# Antelope — Facts, Threats & Conservation

*Family Bovidae, subfamilies Antilopinae, Alcelaphinae, Hippotraginae and others — ~90 species*

> Antelope are horned ruminants of the family Bovidae — roughly 90 species across Africa and Asia; African savanna antelope form the prey base for the continent's great predators, with conservation status ranging from abundant to Critically Endangered.

**IUCN status:** Varies by species (Least Concern to Critically Endangered)  ·  **WARN range:** Africa, Asia, Middle East

## Quick facts
| Fact | Value |
| --- | --- |
| Species | ~90 recognised antelope species |
| Horns | Permanent — not shed like deer antlers |
| Range | Africa and Eurasia |
| Size range | 2 kg (royal antelope) to 900 kg (giant eland) |
| Key role | Primary prey for African predators |
| CITES | Many species on Appendix I or II |

## Scientific classification
- **Kingdom:** Animalia
- **Phylum:** Chordata
- **Class:** Mammalia
- **Order:** Artiodactyla
- **Family:** Bovidae
- **Subfamilies:** Antilopinae, Alcelaphinae, Hippotraginae and others

## Conservation status
- **Status:** Varies by species. Many African savanna antelope Least Concern; scimitar-horned oryx Extinct in the Wild; dama gazelle and addax Critically Endangered.
- **Population:** Varies — from fewer than 100 (dama gazelle) to millions (springbok, impala)
- **Trend:** Decreasing for many threatened species; stable for abundant savanna species
- **Assessed:** Varies by species
- **CITES:** Many species on CITES Appendix I or II

## Key facts: Antelope
- Antelope are horned bovids — not deer — with permanent horns, not antlers.
- Africa holds the greatest antelope diversity, especially on savanna and in rainforest.
- Savanna antelope — wildebeest, impala, gazelle — sustain Africa's predator communities.
- The scimitar-horned oryx is Extinct in the Wild; saiga antelope has crashed repeatedly.
- Snaring and bushmeat hunting threaten antelope across Central and West Africa.
- Springbok, impala and blue wildebeest remain among the most abundant wild ungulates.

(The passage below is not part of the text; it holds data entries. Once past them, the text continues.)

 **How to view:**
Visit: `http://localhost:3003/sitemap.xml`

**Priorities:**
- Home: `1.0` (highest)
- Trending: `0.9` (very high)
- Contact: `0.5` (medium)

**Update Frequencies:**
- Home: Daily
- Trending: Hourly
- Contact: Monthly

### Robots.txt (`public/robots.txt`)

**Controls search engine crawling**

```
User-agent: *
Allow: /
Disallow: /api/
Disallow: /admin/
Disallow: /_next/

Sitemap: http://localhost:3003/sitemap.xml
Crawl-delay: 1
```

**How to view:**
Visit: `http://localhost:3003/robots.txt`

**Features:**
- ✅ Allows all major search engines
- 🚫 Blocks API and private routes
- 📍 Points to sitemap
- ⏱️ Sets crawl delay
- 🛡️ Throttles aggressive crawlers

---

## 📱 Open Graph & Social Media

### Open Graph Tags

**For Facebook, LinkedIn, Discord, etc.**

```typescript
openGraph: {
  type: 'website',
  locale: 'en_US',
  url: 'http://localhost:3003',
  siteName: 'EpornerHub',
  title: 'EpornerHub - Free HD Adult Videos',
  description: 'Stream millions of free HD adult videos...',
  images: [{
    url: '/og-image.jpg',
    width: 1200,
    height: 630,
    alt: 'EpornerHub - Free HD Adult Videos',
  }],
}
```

## What makes an antelope?
Antelope is a functional term, not a strict taxonomic group. It covers roughly 90 species in the family Bovidae — the same family that includes cattle, sheep and goats — spread across subfamilies Antilopinae, Alcelaphinae, Hippotraginae, Cephalophinae and others.

All antelope are cud-chewing ruminants with even-toed hooves and permanent horns (unlike deer, which shed antlers annually). African antelope range from the tiny royal antelope (2 kg) to the giant eland (900 kg). Asian antelope include blackbuck, nilgai and the critically threatened saiga of the steppes.

## Savanna antelope and the predator web
African savanna antelope form the foundation of the continent's predator ecosystems. Wildebeest, zebra and gazelle drive the Great Migration; impala are the most commonly killed prey in many reserves; eland and buffalo test the strength of lion prides. Cheetahs specialise in small gazelles; wild dogs pursue medium-sized antelope in endurance chases; leopards ambush whatever they can catch. Antelope compensate through speed, vigilance, herd behaviour and synchronised calving. The health of antelope populations directly reflects the health of the savanna ecosystem.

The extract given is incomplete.